### TASK DETAILS
Go through the material below and copy each line where the word "Follow" appears.

### RECORDS TO USE
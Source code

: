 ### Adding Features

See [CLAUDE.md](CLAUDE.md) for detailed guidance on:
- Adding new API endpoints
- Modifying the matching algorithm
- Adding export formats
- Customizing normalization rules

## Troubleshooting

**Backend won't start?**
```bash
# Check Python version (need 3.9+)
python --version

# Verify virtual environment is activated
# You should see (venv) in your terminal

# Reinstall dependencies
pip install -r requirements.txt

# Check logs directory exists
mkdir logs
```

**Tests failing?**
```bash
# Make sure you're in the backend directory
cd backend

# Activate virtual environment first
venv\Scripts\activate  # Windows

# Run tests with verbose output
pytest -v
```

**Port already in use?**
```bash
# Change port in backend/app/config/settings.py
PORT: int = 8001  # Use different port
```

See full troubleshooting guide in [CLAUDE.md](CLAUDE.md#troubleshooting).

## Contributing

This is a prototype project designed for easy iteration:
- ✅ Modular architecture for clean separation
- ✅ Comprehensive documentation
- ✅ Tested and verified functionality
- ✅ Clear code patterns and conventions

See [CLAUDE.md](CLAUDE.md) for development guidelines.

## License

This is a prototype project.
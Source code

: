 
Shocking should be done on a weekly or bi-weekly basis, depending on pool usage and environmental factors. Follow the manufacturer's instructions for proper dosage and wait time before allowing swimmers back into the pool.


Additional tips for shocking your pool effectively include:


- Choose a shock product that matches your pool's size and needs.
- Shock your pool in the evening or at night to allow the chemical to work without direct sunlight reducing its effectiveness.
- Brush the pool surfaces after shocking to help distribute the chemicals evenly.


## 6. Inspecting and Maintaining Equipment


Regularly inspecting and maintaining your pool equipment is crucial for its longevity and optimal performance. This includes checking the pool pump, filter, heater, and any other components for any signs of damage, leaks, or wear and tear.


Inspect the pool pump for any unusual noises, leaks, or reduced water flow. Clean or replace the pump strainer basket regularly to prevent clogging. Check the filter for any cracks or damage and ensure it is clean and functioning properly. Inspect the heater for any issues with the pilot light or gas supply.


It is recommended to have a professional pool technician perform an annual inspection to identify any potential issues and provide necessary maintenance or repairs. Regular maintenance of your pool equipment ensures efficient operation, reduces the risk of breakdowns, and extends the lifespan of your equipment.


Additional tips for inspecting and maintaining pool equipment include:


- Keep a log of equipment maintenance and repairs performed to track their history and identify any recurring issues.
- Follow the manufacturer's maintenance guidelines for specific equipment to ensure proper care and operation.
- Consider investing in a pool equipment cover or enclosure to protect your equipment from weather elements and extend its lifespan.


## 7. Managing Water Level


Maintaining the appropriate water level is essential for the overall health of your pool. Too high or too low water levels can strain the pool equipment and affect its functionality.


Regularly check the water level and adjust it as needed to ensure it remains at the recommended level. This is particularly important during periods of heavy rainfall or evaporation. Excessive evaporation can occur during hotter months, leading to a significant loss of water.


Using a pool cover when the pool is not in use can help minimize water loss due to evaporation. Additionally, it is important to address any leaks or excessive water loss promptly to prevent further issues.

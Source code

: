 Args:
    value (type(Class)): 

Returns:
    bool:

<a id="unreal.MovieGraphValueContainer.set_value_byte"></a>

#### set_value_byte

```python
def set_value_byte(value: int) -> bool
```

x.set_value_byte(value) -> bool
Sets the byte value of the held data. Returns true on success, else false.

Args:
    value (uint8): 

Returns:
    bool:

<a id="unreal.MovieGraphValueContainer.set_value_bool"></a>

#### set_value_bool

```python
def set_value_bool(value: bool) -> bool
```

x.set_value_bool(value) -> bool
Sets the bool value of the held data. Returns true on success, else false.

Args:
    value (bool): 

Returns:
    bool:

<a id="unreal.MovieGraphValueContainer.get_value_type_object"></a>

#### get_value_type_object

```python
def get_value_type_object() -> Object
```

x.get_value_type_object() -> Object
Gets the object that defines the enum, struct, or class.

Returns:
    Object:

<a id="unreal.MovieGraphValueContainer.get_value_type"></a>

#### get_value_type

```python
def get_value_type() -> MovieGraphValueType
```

==

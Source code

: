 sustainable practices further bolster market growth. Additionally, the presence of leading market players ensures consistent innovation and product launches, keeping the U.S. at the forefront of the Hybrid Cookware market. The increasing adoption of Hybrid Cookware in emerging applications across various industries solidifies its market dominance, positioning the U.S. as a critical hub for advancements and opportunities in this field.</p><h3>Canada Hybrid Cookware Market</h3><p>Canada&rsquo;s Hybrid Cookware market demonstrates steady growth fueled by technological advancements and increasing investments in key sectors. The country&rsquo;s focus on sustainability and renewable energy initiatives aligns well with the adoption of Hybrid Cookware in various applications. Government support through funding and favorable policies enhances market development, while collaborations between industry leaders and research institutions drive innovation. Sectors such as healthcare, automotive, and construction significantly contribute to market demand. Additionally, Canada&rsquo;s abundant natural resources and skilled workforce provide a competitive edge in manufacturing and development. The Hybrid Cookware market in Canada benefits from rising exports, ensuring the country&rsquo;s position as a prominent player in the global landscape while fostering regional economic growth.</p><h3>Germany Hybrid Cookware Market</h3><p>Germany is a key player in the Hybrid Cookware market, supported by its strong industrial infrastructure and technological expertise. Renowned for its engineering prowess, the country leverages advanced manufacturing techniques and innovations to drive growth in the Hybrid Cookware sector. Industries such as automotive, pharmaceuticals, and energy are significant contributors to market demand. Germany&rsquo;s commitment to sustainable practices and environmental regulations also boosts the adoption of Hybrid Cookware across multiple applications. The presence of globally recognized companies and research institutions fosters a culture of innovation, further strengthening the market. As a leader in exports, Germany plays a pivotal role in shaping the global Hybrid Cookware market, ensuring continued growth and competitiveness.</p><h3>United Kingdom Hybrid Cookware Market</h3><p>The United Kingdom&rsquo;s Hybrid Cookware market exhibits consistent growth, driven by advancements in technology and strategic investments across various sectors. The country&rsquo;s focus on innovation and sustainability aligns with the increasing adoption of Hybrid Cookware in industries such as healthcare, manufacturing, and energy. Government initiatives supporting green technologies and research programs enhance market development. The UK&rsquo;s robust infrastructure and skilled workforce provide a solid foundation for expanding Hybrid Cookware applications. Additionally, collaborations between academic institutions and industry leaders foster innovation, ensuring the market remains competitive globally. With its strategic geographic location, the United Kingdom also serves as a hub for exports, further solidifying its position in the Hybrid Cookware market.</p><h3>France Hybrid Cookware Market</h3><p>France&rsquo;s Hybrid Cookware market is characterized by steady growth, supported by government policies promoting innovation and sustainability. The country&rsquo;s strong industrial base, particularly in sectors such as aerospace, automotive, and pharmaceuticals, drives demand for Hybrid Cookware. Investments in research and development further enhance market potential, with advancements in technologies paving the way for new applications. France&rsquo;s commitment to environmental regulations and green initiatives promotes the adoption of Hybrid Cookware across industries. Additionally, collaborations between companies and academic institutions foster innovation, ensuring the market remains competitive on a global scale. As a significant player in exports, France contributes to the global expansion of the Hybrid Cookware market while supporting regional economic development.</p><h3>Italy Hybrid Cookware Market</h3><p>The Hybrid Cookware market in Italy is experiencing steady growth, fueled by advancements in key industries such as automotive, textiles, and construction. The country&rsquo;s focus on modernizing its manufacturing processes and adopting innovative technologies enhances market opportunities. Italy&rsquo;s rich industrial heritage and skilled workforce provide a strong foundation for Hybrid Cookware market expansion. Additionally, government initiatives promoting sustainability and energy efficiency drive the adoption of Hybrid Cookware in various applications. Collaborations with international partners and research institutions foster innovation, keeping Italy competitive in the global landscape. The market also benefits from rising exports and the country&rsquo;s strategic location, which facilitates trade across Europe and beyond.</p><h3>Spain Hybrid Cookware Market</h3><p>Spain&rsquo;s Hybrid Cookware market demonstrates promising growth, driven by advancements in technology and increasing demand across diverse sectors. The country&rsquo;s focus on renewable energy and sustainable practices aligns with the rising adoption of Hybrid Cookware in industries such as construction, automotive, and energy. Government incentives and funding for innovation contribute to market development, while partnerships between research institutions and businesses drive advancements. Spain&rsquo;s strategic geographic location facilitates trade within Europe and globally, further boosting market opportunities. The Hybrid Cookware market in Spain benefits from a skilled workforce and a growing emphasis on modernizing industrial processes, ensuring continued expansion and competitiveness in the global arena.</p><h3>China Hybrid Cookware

### TASK RESPONSE
Shocking should be done on a weekly or bi-weekly basis, depending on pool usage and environmental factors. Follow the manufacturer's instructions for proper dosage and wait time before allowing swimmers back into the pool.
- Follow the manufacturer's maintenance guidelines for specific equipment to ensure proper care and operation.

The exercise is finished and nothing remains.